In 2000, that research took a monumental leap when he and a Brazilian colleague, Emerson C. Perin, got approval to perform the first ever injection of human stem cells into 14 patients suffering from advanced heart failure in Rio de Janeiro.
Using a specialized catheter, Willerson and Perin injected stem cells taken from the patient’s bone marrow and injected them into 15 sites in the heart.
Within a year, the results were nothing short of amazing.
“Some that couldn’t walk from here to the door were now jogging on the beach in Rio, not very fast, but quite an improvement,” Willerson said.
That study was the first of its kind in the world and in 2004 Willerson and Perin asked the Food and Drug Administration for permission to replicate it in the U.S.
After much scrutiny, permission was granted and 20 patients in various throes of heart failure were injected with their own stem cells.
That study taught them not all stem cells were created equal. Stem cells that come from people under the age of 60 tend to perform better.
Perin, who is now the medical director of the Institute’s Stem Cell Center, has focused his research on a more specialized type of stem cells known as mysenchymal cells.
In a 2015, he was the lead author on a study that found injecting 150 million precursor mysenchymal cells into patients with severe heart failure prevented future heart attacks, death, and worsening heart failure.
“That’s almost unheard of,” Willerson said. “And this was a very sick group of people.”
Working with stem cells is not without controversy, particularly if that means using embryonic stem cells.
In 2006, a Japanese researcher found a way to reprogram adult stem cells to behave like embryonic stem cells. These cells known as induced pluripotent stem cells (iPSC) became a game changer by removing some of the moral objections over research with fetal tissue.

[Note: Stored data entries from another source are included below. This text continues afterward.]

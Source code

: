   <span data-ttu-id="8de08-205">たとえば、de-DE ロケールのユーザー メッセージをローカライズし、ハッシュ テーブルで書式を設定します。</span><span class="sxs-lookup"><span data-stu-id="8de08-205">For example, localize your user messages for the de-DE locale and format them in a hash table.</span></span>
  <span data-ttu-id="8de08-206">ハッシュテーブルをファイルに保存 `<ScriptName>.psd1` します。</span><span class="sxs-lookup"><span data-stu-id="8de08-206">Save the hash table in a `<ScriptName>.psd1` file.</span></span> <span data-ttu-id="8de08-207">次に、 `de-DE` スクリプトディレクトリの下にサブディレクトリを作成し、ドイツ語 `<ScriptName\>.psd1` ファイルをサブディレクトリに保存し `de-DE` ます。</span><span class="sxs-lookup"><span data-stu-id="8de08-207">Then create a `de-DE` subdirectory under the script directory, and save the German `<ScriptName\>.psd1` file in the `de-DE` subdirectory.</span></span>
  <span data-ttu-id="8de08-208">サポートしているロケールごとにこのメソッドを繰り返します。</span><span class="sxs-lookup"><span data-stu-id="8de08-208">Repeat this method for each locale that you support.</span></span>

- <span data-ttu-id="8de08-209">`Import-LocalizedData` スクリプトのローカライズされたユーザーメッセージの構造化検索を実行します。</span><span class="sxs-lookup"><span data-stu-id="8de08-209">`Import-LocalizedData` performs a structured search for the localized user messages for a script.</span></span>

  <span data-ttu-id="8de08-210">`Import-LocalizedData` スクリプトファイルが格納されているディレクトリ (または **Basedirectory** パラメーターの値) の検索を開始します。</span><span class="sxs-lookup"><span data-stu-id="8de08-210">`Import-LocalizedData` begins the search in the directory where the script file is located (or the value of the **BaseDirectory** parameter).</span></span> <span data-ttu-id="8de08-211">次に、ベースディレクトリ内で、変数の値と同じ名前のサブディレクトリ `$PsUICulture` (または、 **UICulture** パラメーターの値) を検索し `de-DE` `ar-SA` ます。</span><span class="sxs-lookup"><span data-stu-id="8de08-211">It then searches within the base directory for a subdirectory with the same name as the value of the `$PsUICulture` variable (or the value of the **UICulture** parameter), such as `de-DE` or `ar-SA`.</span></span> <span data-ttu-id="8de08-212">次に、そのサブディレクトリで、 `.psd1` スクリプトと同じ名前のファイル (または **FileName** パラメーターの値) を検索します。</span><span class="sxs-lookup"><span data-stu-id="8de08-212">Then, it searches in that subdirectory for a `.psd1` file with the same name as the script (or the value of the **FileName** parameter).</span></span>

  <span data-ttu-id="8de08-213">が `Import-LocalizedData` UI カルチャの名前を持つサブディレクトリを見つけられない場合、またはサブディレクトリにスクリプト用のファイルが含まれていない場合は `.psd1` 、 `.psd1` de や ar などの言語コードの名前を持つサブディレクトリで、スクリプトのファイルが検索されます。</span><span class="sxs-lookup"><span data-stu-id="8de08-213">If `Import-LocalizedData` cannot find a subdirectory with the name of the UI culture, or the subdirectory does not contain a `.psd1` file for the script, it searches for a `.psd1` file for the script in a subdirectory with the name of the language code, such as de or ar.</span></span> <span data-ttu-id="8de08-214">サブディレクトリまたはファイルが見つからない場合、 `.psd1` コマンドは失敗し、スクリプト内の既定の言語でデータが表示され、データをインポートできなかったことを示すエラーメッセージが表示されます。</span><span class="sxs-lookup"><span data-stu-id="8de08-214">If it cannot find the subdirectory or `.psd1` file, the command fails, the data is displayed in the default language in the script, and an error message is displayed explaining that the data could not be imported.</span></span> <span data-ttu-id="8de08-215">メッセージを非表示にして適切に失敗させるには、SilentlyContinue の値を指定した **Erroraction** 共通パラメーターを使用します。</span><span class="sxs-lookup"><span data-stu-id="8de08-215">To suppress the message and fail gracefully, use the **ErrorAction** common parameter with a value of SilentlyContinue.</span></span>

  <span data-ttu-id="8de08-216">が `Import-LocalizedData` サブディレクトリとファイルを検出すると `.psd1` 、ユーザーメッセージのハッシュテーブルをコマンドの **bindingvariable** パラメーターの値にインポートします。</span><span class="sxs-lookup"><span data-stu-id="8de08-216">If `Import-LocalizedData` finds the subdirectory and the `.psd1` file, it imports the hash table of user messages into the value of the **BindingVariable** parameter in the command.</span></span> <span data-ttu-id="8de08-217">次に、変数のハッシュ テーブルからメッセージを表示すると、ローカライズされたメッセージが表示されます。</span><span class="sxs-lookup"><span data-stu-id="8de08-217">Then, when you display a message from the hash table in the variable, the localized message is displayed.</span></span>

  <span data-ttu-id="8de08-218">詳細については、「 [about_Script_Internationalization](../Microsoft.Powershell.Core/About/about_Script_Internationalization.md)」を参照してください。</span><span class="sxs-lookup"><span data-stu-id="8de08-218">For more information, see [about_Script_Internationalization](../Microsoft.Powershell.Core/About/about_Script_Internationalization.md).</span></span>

The technology to create iPSC’s combined with a brand new genome editing tool known as CRISPR-Cas9 are giving scientists a new way to detect genetic mutations and possibly fix flaws that in the past caused debilitating diseases.
“I would say the sky is the limit,” said Ben Deneen, an associate professor at Baylor College of Medicine’s Stem Cells and Regenerative Medicine Center.
Deneen’s research is focused on coaxing cells in the brain to make myelin, which is often damaged when an infant suffers a loss of oxygen to the brain. When that happens, cerebral palsy or multiple sclerosis occurs.
It’s just one example of a regenerative medicine that doesn’t involve injecting stem cells directly into a damaged organ.
Scientists at Houston Methodist’s Center for Neuroregeneration are also looking at new ways to trigger the brain to repair itself in hopes of someday helping people with severe paralysis recover the use of their hands.
“When you survey people who have had severe strokes or are quadriplegics, they most want to see function of their hands restored,” said Phil Horner, the Center’s director. “Way down that list is walking.”
Historically, scientists have had to rely on wires to stimulate the parts of the brain that control movement. But that method tends to cause scarring and isn’t a good long-term fix for patients.
That’s why Horner and others are excited about using new mechanisms to stimulate the brain such as lights, and magnetic fields.
“To me it’s an extremely exciting time,” Horner said. “Instead of the old trial and error ways of the past, we’re starting to approach the brain like engineers. We are moving toward being able to re-engineer specific pathways in the brain. It’s radically different way of helping patients.”